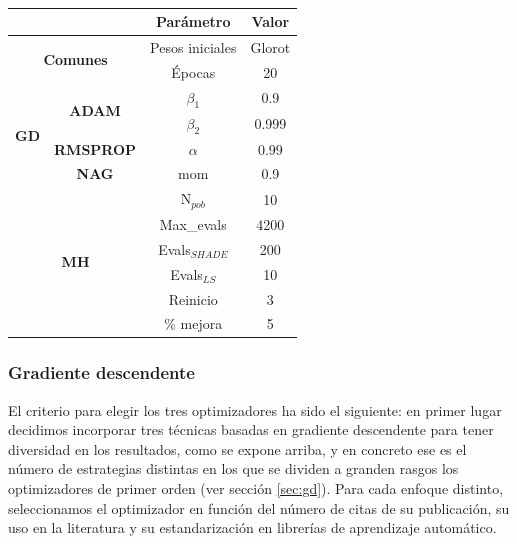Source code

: \begin{table}[]
\centering
\begin{tabular}{cccc}
\multicolumn{2}{c}{}                                          & \textbf{Parámetro} & \textbf{Valor} \\ \hline
\multicolumn{2}{c}{\multirow{2}{*}{\textbf{Comunes}}}         & Pesos iniciales    & Glorot         \\
\multicolumn{2}{c}{}                                          & Épocas             & 20             \\ \hline
\multirow{4}{*}{\textbf{GD}} & \multirow{2}{*}{\textbf{ADAM}} & $\beta_1$          & 0.9            \\
                             &                                & $\beta_2$          & 0.999          \\
                             & \textbf{RMSPROP}               & $\alpha$           & 0.99           \\
                             & \textbf{NAG}                   & mom                & 0.9            \\ \hline
\multicolumn{2}{c}{\multirow{6}{*}{\textbf{MH}}}              & N$_{pob}$          & 10             \\
\multicolumn{2}{c}{}                                          & Max\_evals         & 4200           \\
\multicolumn{2}{c}{}                                          & Evals$_{SHADE}$    & 200            \\
\multicolumn{2}{c}{}                                          & Evals$_{LS}$       & 10             \\
\multicolumn{2}{c}{}                                          & Reinicio           & 3              \\
\multicolumn{2}{c}{}                                          & \% mejora          & 5              \\ \hline
\end{tabular}
\caption{}
\label{tab:params}
\end{table}

\subsubsection{Gradiente descendente}

El criterio para elegir los tres optimizadores ha sido el siguiente: en primer lugar decidimos incorporar tres técnicas basadas en gradiente descendente para tener diversidad en los resultados, como se expone arriba, y en concreto ese es el número de estrategias distintas en los que se dividen a granden rasgos los optimizadores de primer orden (ver sección \ref{sec:gd}). Para cada enfoque distinto, seleccionamos el optimizador en función del número de citas de su publicación, su uso en la literatura y su estandarización en librerías de aprendizaje automático.


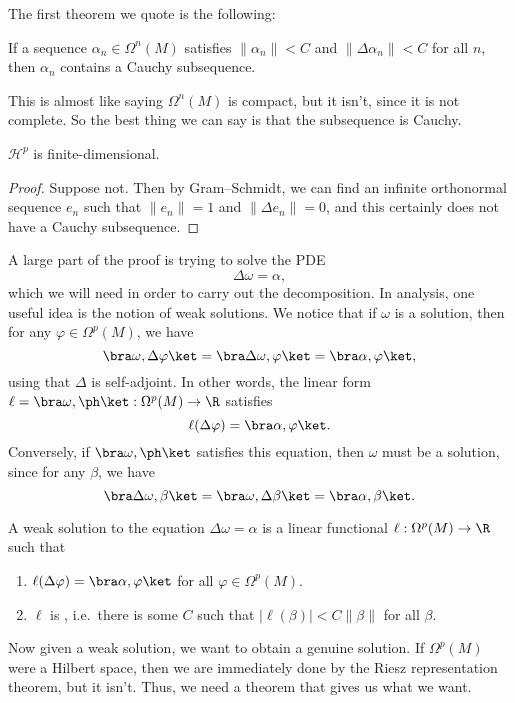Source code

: \documentclass[a4paper]{article}
\begin{document}
The first theorem we quote is the following:
\begin{thm}
  If a sequence $\alpha_n \in \Omega^n(M)$ satisfies $\|\alpha_n\| < C$ and $\|\Delta \alpha_n\| < C$ for all $n$, then $\alpha_n$ contains a Cauchy subsequence.
\end{thm}
This is almost like saying $\Omega^n(M)$ is compact, but it isn't, since it is not complete. So the best thing we can say is that the subsequence is Cauchy.

\begin{cor}
  $\mathcal{H}^p$ is finite-dimensional.
\end{cor}

\begin{proof}
  Suppose not. Then by Gram--Schmidt, we can find an infinite orthonormal sequence $e_n$ such that $\|e_n\| = 1$ and $\|\Delta e_n\| = 0$, and this certainly does not have a Cauchy subsequence.
\end{proof}

A large part of the proof is trying to solve the PDE
\[
  \Delta \omega = \alpha,
\]
which we will need in order to carry out the decomposition. In analysis, one useful idea is the notion of weak solutions. We notice that if $\omega$ is a solution, then for any $\varphi \in \Omega^p(M)$, we have
\[
  \bra \omega, \Delta\varphi\ket = \bra \Delta \omega, \varphi\ket = \bra \alpha, \varphi\ket,
\]
using that $\Delta$ is self-adjoint. In other words, the linear form $\ell = \bra \omega, \ph\ket: \Omega^p(M) \to \R$ satisfies
\[
  \ell(\Delta \varphi) = \bra \alpha, \varphi\ket.
\]
Conversely, if $\bra \omega, \ph\ket$ satisfies this equation, then $\omega$ must be a solution, since for any $\beta$, we have
\[
  \bra \Delta \omega, \beta\ket = \bra \omega, \Delta \beta\ket = \bra \alpha, \beta\ket.
\]
\begin{defi}
  A weak solution to the equation $\Delta \omega = \alpha$ is a linear functional $\ell: \Omega^p(M) \to \R$ such that
  \begin{enumerate}
    \item $\ell(\Delta \varphi) = \bra \alpha, \varphi\ket$ for all $\varphi \in \Omega^p(M)$.
    \item $\ell$ is , i.e.\ there is some $C$ such that $|\ell (\beta)| < C \|\beta\|$ for all $\beta$.
  \end{enumerate}
\end{defi}
Now given a weak solution, we want to obtain a genuine solution. If $\Omega^p(M)$ were a Hilbert space, then we are immediately done by the Riesz representation theorem, but it isn't. Thus, we need a theorem that gives us what we want.
\end{document}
___
- [Assignment]: Take the material above and set it down exactly, minus the images.

- [Answer to this exercise]:
Source code

: \begin{table}[]
\centering
\begin{tabular}{cccc}
\multicolumn{2}{c}{}                                          & \textbf{Parámetro} & \textbf{Valor} \\ \hline
\multicolumn{2}{c}{\multirow{2}{*}{\textbf{Comunes}}}         & Pesos iniciales    & Glorot         \\
\multicolumn{2}{c}{}                                          & Épocas             & 20             \\ \hline
\multirow{4}{*}{\textbf{GD}} & \multirow{2}{*}{\textbf{ADAM}} & $\beta_1$          & 0.9            \\
                             &                                & $\beta_2$          & 0.999          \\
                             & \textbf{RMSPROP}               & $\alpha$           & 0.99           \\
                             & \textbf{NAG}                   & mom                & 0.9            \\ \hline
\multicolumn{2}{c}{\multirow{6}{*}{\textbf{MH}}}              & N$_{pob}$          & 10             \\
\multicolumn{2}{c}{}                                          & Max\_evals         & 4200           \\
\multicolumn{2}{c}{}                                          & Evals$_{SHADE}$    & 200            \\
\multicolumn{2}{c}{}                                          & Evals$_{LS}$       & 10             \\
\multicolumn{2}{c}{}                                          & Reinicio           & 3              \\
\multicolumn{2}{c}{}                                          & \% mejora          & 5              \\ \hline
\end{tabular}
\caption{}
\label{tab:params}
\end{table}

\subsubsection{Gradiente descendente}

El criterio para elegir los tres optimizadores ha sido el siguiente: en primer lugar decidimos incorporar tres técnicas basadas en gradiente descendente para tener diversidad en los resultados, como se expone arriba, y en concreto ese es el número de estrategias distintas en los que se dividen a granden rasgos los optimizadores de primer orden (ver sección \ref{sec:gd}). Para cada enfoque distinto, seleccionamos el optimizador en función del número de citas de su publicación, su uso en la literatura y su estandarización en librerías de aprendizaje automático.


Source code

: \documentclass[a4paper]{article}
\begin{document}
The first theorem we quote is the following:
\begin{thm}
  If a sequence $\alpha_n \in \Omega^n(M)$ satisfies $\|\alpha_n\| < C$ and $\|\Delta \alpha_n\| < C$ for all $n$, then $\alpha_n$ contains a Cauchy subsequence.
\end{thm}
This is almost like saying $\Omega^n(M)$ is compact, but it isn't, since it is not complete. So the best thing we can say is that the subsequence is Cauchy.

\begin{cor}
  $\mathcal{H}^p$ is finite-dimensional.
\end{cor}

\begin{proof}
  Suppose not. Then by Gram--Schmidt, we can find an infinite orthonormal sequence $e_n$ such that $\|e_n\| = 1$ and $\|\Delta e_n\| = 0$, and this certainly does not have a Cauchy subsequence.
\end{proof}

A large part of the proof is trying to solve the PDE
\[
  \Delta \omega = \alpha,
\]
which we will need in order to carry out the decomposition. In analysis, one useful idea is the notion of weak solutions. We notice that if $\omega$ is a solution, then for any $\varphi \in \Omega^p(M)$, we have
\[
  \bra \omega, \Delta\varphi\ket = \bra \Delta \omega, \varphi\ket = \bra \alpha, \varphi\ket,
\]
using that $\Delta$ is self-adjoint. In other words, the linear form $\ell = \bra \omega, \ph\ket: \Omega^p(M) \to \R$ satisfies
\[
  \ell(\Delta \varphi) = \bra \alpha, \varphi\ket.
\]
Conversely, if $\bra \omega, \ph\ket$ satisfies this equation, then $\omega$ must be a solution, since for any $\beta$, we have
\[
  \bra \Delta \omega, \beta\ket = \bra \omega, \Delta \beta\ket = \bra \alpha, \beta\ket.
\]
\begin{defi}
  A weak solution to the equation $\Delta \omega = \alpha$ is a linear functional $\ell: \Omega^p(M) \to \R$ such that
  \begin{enumerate}
    \item $\ell(\Delta \varphi) = \bra \alpha, \varphi\ket$ for all $\varphi \in \Omega^p(M)$.
    \item $\ell$ is , i.e.\ there is some $C$ such that $|\ell (\beta)| < C \|\beta\|$ for all $\beta$.
  \end{enumerate}
\end{defi}
Now given a weak solution, we want to obtain a genuine solution. If $\Omega^p(M)$ were a Hilbert space, then we are immediately done by the Riesz representation theorem, but it isn't. Thus, we need a theorem that gives us what we want.
\end{document}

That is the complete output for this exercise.